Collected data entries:
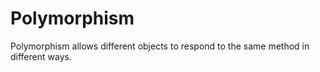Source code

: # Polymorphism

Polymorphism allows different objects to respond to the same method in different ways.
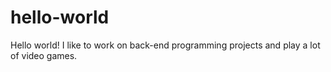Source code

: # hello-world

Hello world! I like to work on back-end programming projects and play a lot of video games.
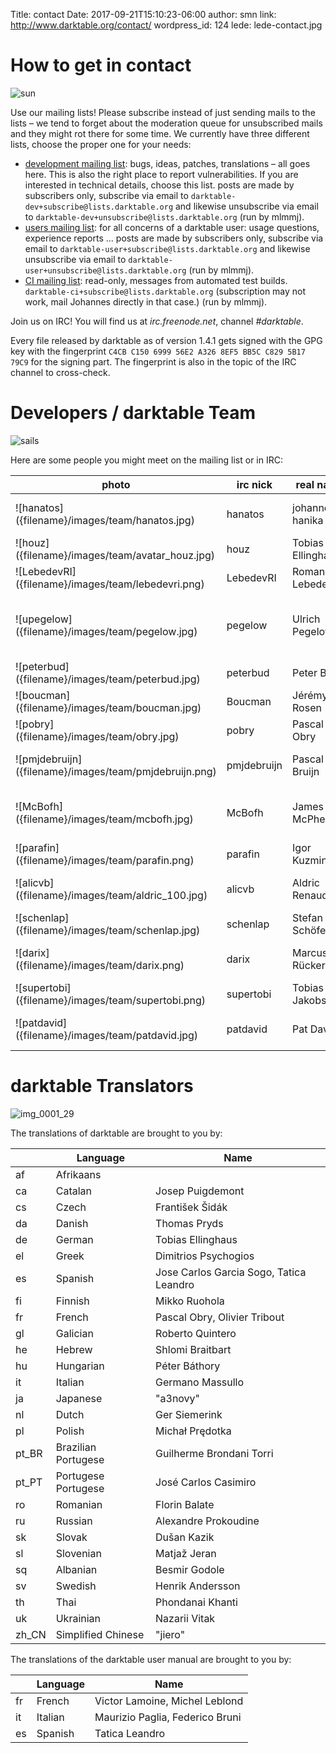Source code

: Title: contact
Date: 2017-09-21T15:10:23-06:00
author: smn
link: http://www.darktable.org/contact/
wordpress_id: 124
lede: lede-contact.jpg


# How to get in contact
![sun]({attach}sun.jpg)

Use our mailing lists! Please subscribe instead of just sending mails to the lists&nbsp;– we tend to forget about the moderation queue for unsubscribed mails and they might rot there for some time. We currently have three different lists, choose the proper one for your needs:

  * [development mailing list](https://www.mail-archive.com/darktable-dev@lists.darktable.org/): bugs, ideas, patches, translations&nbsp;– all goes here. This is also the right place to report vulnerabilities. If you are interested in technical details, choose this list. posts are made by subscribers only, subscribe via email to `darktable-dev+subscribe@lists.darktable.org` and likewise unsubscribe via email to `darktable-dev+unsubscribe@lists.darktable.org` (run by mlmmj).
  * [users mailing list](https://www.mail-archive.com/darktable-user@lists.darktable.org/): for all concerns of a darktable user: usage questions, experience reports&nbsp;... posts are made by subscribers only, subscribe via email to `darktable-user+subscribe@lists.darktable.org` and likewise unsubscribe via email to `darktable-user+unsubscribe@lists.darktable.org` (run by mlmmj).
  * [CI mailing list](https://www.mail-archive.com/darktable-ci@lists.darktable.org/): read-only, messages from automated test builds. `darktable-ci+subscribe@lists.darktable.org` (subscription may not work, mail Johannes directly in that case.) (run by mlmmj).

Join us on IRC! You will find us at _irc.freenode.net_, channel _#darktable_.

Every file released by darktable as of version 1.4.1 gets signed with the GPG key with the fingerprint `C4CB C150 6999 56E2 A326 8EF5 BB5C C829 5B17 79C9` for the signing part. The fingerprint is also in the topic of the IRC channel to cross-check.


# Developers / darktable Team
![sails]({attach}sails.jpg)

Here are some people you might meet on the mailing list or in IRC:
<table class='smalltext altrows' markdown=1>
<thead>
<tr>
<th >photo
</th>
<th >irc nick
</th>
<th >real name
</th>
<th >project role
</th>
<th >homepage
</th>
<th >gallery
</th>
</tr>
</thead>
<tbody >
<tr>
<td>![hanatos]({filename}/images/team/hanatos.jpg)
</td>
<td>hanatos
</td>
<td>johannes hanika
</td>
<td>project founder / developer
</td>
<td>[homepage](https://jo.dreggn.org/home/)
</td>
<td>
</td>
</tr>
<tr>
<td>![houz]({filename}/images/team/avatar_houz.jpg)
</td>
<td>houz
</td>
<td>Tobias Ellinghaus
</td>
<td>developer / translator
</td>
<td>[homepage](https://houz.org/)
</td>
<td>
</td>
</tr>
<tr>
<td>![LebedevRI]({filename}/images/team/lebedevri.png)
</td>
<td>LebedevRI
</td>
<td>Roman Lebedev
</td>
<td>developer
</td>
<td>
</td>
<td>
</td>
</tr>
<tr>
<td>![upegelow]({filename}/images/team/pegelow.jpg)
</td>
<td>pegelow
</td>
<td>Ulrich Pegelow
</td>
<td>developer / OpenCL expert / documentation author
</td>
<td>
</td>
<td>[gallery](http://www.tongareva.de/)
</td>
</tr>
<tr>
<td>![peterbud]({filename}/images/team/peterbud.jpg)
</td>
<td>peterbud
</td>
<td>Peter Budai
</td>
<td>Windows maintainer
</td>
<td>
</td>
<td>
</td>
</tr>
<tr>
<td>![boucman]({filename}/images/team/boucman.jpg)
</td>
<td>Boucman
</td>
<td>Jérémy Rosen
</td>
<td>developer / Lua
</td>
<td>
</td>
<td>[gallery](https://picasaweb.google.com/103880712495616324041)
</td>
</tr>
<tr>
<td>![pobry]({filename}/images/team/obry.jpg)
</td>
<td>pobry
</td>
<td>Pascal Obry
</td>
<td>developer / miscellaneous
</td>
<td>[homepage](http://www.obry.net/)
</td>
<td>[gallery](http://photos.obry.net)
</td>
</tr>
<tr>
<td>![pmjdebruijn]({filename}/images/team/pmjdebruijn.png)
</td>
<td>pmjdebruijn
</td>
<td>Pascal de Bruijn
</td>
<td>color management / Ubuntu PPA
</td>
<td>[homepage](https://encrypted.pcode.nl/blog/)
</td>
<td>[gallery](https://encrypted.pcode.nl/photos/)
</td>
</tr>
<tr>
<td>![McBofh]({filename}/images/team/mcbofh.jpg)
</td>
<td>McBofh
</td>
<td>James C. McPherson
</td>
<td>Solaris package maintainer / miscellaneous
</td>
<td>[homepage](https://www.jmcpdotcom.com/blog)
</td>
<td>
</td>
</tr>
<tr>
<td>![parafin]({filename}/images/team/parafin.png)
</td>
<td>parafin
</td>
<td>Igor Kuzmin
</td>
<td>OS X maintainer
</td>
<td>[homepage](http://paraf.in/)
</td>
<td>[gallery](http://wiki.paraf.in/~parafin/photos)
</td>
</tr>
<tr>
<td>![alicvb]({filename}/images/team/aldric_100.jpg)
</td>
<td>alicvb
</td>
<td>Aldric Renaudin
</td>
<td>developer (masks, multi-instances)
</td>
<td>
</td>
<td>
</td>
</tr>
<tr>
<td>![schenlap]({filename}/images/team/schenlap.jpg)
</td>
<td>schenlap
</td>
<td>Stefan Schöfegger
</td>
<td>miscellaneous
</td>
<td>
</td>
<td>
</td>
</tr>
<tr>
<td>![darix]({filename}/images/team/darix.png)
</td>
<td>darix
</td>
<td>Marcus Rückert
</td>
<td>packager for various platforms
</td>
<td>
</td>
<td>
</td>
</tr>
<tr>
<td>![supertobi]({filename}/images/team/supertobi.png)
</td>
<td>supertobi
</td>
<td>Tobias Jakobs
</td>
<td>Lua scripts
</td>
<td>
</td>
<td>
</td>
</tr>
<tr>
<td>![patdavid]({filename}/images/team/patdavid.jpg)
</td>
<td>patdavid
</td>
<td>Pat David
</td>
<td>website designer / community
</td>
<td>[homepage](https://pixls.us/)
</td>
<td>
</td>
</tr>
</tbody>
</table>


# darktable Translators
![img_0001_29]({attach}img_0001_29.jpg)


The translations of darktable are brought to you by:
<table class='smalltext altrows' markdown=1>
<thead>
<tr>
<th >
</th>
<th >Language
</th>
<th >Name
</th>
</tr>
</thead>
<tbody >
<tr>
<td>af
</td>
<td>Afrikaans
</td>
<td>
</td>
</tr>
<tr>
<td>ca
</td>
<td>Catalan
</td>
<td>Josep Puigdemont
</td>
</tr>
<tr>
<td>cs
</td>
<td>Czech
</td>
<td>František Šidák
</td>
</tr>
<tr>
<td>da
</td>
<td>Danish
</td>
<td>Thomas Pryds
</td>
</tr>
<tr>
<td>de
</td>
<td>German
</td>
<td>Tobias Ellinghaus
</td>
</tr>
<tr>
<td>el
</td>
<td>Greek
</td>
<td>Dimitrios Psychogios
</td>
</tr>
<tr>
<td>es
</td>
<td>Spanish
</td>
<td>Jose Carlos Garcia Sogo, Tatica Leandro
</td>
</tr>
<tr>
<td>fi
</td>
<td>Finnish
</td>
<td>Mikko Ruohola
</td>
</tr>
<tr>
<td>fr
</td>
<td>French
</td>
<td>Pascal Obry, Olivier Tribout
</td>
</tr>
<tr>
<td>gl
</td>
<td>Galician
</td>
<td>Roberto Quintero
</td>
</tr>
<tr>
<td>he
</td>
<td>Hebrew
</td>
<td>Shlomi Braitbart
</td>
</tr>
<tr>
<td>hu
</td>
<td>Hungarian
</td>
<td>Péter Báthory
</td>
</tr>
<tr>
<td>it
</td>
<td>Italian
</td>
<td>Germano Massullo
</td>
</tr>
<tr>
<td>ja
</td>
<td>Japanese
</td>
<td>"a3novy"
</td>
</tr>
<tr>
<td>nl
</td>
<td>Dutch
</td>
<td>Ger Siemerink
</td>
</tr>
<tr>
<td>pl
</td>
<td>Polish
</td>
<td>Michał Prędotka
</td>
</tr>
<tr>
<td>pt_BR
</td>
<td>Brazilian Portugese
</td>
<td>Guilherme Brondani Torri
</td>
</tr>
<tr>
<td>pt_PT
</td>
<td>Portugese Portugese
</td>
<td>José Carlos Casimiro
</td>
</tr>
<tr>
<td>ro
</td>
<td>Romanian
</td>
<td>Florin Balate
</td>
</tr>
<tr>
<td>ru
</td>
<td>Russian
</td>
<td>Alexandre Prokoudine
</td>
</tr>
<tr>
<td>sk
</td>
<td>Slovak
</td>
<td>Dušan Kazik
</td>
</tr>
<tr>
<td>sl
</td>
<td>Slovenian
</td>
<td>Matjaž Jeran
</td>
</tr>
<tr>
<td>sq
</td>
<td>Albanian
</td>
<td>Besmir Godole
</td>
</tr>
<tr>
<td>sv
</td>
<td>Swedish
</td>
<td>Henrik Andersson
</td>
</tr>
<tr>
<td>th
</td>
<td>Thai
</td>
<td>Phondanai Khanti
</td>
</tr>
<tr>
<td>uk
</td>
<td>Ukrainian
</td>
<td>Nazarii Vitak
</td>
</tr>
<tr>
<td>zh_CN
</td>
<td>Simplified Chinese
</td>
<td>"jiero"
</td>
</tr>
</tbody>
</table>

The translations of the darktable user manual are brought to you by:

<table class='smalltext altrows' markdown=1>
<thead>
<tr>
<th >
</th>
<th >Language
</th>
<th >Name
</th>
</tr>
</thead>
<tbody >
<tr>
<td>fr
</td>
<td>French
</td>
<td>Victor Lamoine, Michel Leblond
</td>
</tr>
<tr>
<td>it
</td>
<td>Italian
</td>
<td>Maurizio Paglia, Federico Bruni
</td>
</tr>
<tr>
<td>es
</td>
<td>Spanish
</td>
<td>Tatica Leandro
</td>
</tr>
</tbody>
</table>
--
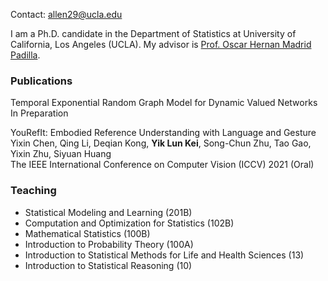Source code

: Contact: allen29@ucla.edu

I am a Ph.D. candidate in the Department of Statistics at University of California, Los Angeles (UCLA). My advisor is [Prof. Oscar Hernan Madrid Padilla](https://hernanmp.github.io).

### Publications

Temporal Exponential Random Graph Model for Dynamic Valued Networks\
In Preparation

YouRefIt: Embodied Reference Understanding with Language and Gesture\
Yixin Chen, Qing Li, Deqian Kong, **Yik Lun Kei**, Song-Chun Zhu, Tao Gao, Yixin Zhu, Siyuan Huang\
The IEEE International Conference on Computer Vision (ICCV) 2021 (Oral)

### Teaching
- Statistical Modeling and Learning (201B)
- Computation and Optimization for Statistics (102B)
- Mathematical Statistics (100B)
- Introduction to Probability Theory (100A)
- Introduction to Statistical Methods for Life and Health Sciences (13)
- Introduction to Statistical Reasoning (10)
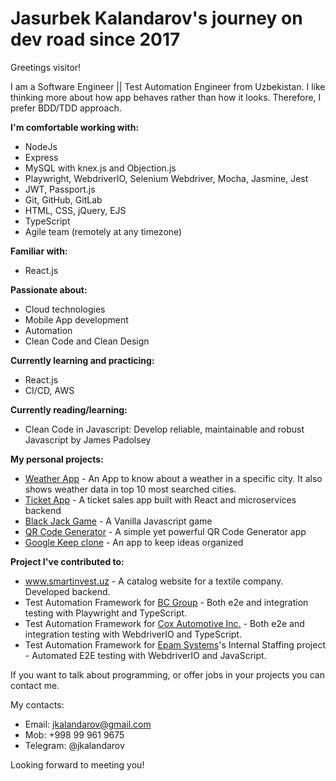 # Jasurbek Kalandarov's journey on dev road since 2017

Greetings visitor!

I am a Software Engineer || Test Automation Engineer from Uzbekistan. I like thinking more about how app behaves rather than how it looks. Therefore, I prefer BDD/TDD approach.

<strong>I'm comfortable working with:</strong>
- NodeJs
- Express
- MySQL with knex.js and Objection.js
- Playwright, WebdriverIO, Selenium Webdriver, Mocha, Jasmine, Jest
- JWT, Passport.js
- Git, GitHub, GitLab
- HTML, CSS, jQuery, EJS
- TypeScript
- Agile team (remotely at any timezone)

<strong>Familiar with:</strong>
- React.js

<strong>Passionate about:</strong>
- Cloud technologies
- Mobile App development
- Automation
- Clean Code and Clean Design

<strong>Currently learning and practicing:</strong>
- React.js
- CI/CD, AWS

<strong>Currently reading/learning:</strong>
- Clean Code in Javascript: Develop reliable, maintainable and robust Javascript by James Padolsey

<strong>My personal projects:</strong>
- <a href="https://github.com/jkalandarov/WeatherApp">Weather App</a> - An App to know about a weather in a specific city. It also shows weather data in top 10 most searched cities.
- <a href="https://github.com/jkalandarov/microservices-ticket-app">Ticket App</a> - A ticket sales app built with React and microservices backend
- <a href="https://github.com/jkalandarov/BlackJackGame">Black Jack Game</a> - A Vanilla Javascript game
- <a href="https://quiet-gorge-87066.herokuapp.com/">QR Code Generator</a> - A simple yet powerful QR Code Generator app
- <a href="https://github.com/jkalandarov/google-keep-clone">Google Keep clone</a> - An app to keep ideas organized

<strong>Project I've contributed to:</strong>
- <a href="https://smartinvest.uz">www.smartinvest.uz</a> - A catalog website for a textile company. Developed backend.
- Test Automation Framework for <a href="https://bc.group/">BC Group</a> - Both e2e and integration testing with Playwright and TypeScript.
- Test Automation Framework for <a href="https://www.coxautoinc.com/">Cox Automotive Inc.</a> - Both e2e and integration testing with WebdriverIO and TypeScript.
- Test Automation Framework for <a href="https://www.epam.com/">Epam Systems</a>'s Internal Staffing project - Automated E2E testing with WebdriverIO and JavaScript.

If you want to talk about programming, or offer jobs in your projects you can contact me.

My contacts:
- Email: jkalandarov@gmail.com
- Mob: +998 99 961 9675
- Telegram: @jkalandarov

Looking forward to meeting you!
---
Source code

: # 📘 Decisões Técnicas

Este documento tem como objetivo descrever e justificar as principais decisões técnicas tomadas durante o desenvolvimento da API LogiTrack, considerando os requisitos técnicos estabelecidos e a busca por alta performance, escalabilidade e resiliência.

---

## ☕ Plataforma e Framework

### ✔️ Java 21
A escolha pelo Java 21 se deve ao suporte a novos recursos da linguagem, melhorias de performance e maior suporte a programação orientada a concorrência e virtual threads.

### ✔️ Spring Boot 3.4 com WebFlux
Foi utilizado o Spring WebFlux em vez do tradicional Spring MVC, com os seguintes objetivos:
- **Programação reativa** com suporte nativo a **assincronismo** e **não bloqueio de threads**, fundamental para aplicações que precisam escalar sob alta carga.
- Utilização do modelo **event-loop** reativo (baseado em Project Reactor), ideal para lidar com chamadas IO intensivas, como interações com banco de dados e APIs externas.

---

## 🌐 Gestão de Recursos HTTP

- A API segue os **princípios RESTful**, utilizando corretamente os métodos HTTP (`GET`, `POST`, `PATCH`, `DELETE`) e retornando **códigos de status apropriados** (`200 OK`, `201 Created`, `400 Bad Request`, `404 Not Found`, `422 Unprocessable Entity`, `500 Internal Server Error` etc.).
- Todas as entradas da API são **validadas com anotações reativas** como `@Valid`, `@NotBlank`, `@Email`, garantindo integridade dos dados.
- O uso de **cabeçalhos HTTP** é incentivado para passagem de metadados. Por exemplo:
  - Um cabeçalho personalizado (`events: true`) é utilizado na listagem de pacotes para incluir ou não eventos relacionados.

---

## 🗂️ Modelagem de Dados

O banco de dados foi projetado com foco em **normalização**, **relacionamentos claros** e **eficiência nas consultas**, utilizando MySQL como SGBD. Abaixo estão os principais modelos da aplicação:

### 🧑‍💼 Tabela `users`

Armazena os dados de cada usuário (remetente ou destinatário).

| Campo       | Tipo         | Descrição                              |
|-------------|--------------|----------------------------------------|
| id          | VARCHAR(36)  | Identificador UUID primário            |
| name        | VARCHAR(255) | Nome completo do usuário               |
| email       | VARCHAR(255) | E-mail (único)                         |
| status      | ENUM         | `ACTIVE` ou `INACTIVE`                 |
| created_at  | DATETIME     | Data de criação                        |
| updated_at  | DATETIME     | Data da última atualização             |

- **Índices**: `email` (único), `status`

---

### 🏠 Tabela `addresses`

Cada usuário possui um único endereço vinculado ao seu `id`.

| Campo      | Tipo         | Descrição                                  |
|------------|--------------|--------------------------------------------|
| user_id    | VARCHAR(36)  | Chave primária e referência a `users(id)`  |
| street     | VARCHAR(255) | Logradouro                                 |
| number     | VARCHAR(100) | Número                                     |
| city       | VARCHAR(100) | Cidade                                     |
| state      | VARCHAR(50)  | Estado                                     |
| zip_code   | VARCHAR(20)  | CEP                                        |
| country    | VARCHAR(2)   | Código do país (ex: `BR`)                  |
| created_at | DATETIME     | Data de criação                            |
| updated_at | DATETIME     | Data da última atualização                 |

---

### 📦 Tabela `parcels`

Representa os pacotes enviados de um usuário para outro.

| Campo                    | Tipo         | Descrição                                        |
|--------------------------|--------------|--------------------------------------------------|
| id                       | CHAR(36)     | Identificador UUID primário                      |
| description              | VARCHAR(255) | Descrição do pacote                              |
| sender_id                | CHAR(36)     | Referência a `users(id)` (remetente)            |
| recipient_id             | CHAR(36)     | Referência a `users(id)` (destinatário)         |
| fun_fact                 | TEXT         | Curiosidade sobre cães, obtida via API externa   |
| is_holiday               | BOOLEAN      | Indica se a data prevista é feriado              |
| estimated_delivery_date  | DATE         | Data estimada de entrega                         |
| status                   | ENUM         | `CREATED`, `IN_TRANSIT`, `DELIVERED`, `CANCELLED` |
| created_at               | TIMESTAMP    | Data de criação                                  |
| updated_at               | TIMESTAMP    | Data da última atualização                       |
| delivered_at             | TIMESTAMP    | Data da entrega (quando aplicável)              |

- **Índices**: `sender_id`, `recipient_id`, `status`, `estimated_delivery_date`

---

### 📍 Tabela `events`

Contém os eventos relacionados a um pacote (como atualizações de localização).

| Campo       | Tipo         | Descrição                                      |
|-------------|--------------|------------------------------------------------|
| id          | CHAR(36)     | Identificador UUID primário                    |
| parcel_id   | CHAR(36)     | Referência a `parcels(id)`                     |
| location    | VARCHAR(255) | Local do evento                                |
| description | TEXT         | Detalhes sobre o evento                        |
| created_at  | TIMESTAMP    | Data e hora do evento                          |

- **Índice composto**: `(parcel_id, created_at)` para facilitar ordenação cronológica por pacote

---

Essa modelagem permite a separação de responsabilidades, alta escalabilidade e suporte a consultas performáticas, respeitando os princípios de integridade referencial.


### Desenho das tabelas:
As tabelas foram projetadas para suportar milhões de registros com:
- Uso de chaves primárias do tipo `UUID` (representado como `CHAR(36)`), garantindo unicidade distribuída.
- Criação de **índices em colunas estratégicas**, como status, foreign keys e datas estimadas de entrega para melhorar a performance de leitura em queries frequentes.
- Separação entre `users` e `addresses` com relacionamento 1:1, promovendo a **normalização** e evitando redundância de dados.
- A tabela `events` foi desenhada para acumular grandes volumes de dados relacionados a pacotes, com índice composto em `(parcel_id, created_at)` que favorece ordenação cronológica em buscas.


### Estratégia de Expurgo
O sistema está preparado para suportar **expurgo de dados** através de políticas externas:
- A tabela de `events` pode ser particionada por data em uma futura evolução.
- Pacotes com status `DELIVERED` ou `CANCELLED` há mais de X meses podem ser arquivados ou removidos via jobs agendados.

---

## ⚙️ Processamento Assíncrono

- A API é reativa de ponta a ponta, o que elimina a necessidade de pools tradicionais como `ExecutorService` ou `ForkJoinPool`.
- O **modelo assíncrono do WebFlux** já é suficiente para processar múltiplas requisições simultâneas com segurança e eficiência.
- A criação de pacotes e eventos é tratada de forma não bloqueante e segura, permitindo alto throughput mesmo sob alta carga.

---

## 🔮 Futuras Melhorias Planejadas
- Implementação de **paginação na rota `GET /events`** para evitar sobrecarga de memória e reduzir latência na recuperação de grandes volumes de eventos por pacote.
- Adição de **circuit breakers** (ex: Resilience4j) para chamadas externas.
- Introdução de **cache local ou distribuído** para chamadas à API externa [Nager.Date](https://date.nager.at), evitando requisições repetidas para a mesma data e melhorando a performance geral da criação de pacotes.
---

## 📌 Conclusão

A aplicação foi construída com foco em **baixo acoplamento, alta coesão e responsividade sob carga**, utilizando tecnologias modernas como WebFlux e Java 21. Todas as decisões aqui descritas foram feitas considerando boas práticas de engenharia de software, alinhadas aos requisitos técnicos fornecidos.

— Work item —
How many of the lines above contain the word "channel"? Give the number alone.

— Task solution —
2